Текст книги "Кража"
Автор книги: Питер Кэри
Жанр:
Современная проза
сообщить о нарушении
Текущая страница: 16 (всего у книги 19 страниц)
45
Пыльный холст Доминик Бруссар так и стоял лицом к стене, а если между нами с Марленой сохранялось какое напряжение, то – весьма приятного свойства.
Но у моей крошки был от меня секрет: как она сумела уменьшить полотно? Был секрет и у меня: банки с красками, назначение которых я не желал ей объяснять. Оставил все пять загадок на виду, на покопанной стойке между комнатой и кухней, и в двадцати футах от них делал зарисовки, сидя на деревянном ящике спиной к грязной улице. Чем это я занят? Я не говорил, а она не спрашивала. Мы только и делали, что улыбались друг другу, и пуще прежнего занимались любовью.
Потом она купила тренажер и установила его с такой же миной, с какой я трудился над красками и эскизами. Иногда я прерывал свой таинственный труд, чтобы нарисовать чудные тонкие руки, натянувшиеся мышцы шеи. Она потела от упражнений, однако на этих рисунках, которые я все еще храню, кажется, будто на ее коже блестит не пот – мое вожделение.
1981 год на дворе и единственное правило: НЕ ВПУСКАЙ В ДОМ НЕЗНАКОМЫХ ЛЮДЕЙ. Но как-то поздним снежным утром прозвенел звонок, я нажал на кнопку домофона и распахнул нашу дверь навстречу судьбе. Иначе пришлось бы спускаться на пять этажей, ради мало интересовавшего меня курьера.
Так я нечаянно впустил в дом окаянного детектива Амберстрита.
Марлена опустила на пол штангу.
– Что вы тут делаете? – спросила она.
– А вы, Марлена? – откликнулся Амберстрит, выставляя белое морщинистое лицо из ворота длинного черного стеганного пальто. – Это актуальнее.
– Симпатичные ботинки, – вставил я, но этот человек был нечувствителен к оскорблениям и вполне удовлетворенно опустил взгляд на покрытые снегом кроссовки «Конверс», торчавшие из-под черного пальто.
– Спасибо, – сказал он. – Всего-то шестьдесят баксов. – Он сморгнул. – Дело в том, Марлена, что мансарда является собственностью Правительства Нового Южного Уэльса. Надеюсь – ради вашего же блага, – что у вам имеется разрешение пребывать здесь.
Но тут его взгляд упал на «Екклесиаста», и его грубые манеры внезапно смягчились, что-то похожее на преклонение проступило в его взоре. Не сводя глаз с этого притягательного объекта, он снял свое нелепое пальто; выставив на показ толстовку с надписью «ахни Нью-Йо», «Тр» и «рк» скрывались у него под мышками.

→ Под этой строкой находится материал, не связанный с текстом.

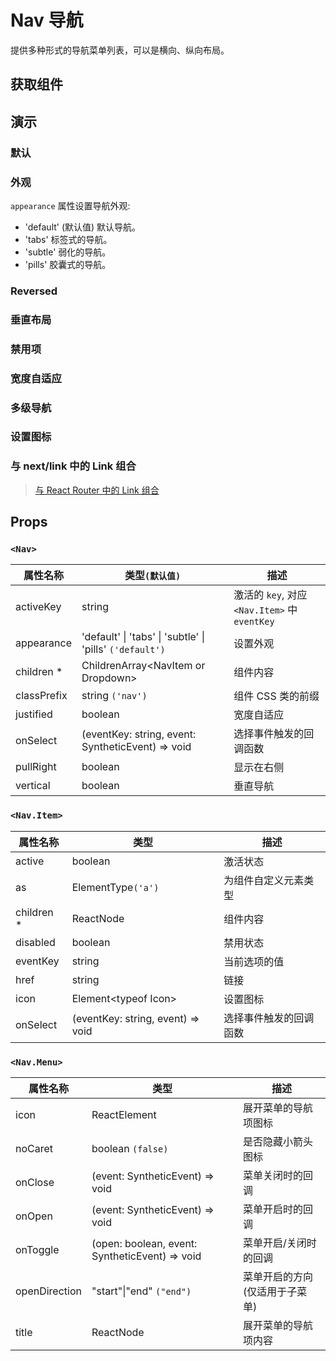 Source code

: # Nav 导航

提供多种形式的导航菜单列表，可以是横向、纵向布局。

## 获取组件

<!--{include:<import-guide>}-->

## 演示

### 默认

<!--{include:`basic.md`}-->

### 外观

`appearance` 属性设置导航外观:

- 'default' (默认值) 默认导航。
- 'tabs' 标签式的导航。
- 'subtle' 弱化的导航。
- 'pills' 胶囊式的导航。

<!--{include:`appearance.md`}-->

### Reversed

<!--{include:`reversed.md`}-->

### 垂直布局

<!--{include:`vertical.md`}-->

### 禁用项

<!--{include:`status.md`}-->

### 宽度自适应

<!--{include:`justified.md`}-->

### 多级导航

<!--{include:`dropdown.md`}-->

### 设置图标

<!--{include:`icon.md`}-->

### 与 next/link 中的 Link 组合

<!--{include:`with-router.md`}-->

> [与 React Router 中的 Link 组合](/zh/guide/composition/#react-router-dom)

## Props

### `<Nav>`

| 属性名称    | 类型`(默认值)`                                                       | 描述                                          |
| ----------- | -------------------------------------------------------------------- | --------------------------------------------- |
| activeKey   | string                                                               | 激活的 `key`, 对应 `<Nav.Item>` 中 `eventKey` |
| appearance  | 'default' &#124; 'tabs' &#124; 'subtle' &#124; 'pills' `('default')` | 设置外观                                      |
| children \* | ChildrenArray&lt;NavItem or Dropdown&gt;                             | 组件内容                                      |
| classPrefix | string `('nav')`                                                     | 组件 CSS 类的前缀                             |
| justified   | boolean                                                              | 宽度自适应                                    |
| onSelect    | (eventKey: string, event: SyntheticEvent) => void                    | 选择事件触发的回调函数                        |
| pullRight   | boolean                                                              | 显示在右侧                                    |
| vertical    | boolean                                                              | 垂直导航                                      |

### `<Nav.Item>`

| 属性名称    | 类型                              | 描述                   |
| ----------- | --------------------------------- | ---------------------- |
| active      | boolean                           | 激活状态               |
| as          | ElementType`('a')`                | 为组件自定义元素类型   |
| children \* | ReactNode                         | 组件内容               |
| disabled    | boolean                           | 禁用状态               |
| eventKey    | string                            | 当前选项的值           |
| href        | string                            | 链接                   |
| icon        | Element&lt;typeof Icon&gt;        | 设置图标               |
| onSelect    | (eventKey: string, event) => void | 选择事件触发的回调函数 |

### `<Nav.Menu>`

| 属性名称      | 类型                                           | 描述                            |
| ------------- | ---------------------------------------------- | ------------------------------- |
| icon          | ReactElement                                   | 展开菜单的导航项图标            |
| noCaret       | boolean `(false)`                              | 是否隐藏小箭头图标              |
| onClose       | (event: SyntheticEvent) => void                | 菜单关闭时的回调                |
| onOpen        | (event: SyntheticEvent) => void                | 菜单开启时的回调                |
| onToggle      | (open: boolean, event: SyntheticEvent) => void | 菜单开启/关闭时的回调           |
| openDirection | "start"&#124;"end" `("end")`                   | 菜单开启的方向 (仅适用于子菜单) |
| title         | ReactNode                                      | 展开菜单的导航项内容            |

– Итак, – произнес он, прижимая к себе пальто, словно грелку, – итак, Майкл, знакомы ли вы с Хелен Голд?
Марлена бросила на меня заговорщический взгляд. И что бы все это значило?
– Очень плохая художница, – ответил я. – На фига мне такое знакомство?
– Прежде здесь работала она.
– Вообще-то, с ней дружила я, – вмешалась Марлена.
– Значит, миссис Лейбовиц, вам известно, что Хелен покончила с собой.
– Разумеется.
– Значит, вы осознаете, что вторглись на место преступления?
– Извини, – сказала она, обращаясь ко мне. – Я не хотела нагонять на тебя хандру.
– Свет здесь плохой, – заявил Амберстрит, затягивая свой двадцативосьмидюймовый пояс еще на одну дырочку. – Как пришло в голову купить такую квартиру для художников? И вы здесь работаете, Майкл? Вы творите? – Он огляделся по сторонам, узкая голова дернулась в сторону банок с красками, которые я выставил на подоконнике. – Сменили палитру!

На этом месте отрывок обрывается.